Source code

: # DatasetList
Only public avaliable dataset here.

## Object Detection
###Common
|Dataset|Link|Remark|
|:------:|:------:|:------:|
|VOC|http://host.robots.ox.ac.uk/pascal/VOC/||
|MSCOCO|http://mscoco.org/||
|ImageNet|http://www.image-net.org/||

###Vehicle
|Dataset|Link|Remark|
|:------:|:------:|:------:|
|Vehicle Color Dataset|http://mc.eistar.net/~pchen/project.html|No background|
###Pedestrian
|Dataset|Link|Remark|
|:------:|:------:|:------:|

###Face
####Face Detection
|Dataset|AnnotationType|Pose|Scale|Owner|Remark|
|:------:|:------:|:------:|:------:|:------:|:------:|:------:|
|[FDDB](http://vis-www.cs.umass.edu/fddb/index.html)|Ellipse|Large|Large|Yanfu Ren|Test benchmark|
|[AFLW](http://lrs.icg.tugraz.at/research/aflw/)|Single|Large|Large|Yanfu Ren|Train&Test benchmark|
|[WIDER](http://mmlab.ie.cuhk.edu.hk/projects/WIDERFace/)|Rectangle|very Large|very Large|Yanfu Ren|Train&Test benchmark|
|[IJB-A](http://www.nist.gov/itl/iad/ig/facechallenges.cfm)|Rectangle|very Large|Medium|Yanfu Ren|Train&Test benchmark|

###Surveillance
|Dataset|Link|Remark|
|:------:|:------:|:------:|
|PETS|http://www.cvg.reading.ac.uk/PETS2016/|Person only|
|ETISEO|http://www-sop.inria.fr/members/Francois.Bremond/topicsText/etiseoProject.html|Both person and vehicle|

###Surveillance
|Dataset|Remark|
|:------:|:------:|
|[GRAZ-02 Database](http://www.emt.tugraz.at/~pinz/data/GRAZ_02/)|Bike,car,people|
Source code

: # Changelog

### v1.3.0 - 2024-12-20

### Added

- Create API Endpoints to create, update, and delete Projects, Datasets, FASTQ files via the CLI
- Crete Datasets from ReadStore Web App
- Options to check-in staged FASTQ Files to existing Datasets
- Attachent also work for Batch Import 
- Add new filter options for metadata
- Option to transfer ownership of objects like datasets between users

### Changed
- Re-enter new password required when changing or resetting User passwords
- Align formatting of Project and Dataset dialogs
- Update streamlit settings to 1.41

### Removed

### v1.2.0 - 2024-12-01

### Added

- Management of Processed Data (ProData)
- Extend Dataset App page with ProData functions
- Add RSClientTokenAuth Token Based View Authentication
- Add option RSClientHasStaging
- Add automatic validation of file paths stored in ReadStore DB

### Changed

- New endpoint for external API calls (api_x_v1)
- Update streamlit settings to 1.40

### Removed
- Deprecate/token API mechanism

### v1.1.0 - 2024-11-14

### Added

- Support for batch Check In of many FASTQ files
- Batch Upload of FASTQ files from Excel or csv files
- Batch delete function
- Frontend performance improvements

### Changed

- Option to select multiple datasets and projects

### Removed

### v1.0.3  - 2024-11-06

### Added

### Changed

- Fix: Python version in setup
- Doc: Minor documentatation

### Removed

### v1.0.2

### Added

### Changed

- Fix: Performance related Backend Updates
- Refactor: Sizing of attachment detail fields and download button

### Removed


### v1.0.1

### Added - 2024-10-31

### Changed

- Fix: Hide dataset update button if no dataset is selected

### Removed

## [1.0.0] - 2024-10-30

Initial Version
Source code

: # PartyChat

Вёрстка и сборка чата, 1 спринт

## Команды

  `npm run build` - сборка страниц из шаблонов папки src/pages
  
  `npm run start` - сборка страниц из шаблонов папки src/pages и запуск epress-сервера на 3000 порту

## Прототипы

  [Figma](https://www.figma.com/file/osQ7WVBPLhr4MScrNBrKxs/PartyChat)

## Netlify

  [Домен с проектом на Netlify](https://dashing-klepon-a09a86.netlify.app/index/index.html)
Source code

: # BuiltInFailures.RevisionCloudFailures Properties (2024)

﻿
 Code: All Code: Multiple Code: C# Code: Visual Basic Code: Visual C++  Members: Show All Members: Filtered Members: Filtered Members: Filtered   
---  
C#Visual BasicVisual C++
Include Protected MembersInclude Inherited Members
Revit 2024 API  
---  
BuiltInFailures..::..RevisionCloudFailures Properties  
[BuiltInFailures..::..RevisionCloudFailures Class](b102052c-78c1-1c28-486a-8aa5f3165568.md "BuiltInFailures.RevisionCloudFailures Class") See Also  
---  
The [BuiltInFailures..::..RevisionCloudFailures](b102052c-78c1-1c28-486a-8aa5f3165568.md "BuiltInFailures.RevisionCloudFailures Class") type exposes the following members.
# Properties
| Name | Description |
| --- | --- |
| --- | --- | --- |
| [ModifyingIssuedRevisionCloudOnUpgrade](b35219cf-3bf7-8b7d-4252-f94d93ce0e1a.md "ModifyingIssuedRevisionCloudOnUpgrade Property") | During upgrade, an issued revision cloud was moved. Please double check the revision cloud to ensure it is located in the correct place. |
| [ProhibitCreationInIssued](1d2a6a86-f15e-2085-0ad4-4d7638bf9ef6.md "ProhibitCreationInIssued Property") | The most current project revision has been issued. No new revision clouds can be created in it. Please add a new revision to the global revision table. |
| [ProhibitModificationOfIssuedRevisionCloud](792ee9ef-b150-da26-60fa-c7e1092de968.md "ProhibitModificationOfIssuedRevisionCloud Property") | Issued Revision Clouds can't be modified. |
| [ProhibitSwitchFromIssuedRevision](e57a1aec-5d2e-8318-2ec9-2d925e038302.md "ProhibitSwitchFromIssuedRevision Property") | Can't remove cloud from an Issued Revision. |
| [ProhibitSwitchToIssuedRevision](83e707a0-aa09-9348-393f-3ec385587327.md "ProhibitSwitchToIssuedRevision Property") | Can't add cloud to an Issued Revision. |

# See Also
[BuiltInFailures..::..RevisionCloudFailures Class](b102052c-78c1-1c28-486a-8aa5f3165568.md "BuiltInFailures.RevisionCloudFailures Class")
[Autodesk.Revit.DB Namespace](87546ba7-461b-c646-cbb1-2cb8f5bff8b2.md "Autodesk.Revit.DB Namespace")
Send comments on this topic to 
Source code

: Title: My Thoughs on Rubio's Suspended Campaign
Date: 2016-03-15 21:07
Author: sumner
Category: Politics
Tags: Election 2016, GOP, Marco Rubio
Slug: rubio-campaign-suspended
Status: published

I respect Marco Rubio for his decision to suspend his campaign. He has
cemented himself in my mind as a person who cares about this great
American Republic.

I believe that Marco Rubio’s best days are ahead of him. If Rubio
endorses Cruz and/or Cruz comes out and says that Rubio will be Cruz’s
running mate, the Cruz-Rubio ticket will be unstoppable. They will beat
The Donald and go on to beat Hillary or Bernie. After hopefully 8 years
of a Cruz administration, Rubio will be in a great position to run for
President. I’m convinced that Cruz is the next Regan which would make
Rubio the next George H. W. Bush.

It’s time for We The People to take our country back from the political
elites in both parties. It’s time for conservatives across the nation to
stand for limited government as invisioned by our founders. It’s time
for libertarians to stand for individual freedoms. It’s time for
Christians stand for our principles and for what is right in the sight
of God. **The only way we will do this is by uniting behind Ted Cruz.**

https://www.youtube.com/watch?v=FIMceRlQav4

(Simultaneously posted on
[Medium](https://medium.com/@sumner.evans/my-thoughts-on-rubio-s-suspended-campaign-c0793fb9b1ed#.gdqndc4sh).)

• [What you should do] Considering only the material above, set down every line from the one with "cemented himself in" to the one with "endorses Cruz and/or", inclusive, exactly as written.

• [Task answer]
cemented himself in my mind as a person who cares about this great
American Republic.

I believe that Marco Rubio’s best days are ahead of him. If Rubio
endorses Cruz and/or Cruz comes out and says that Rubio will be Cruz’s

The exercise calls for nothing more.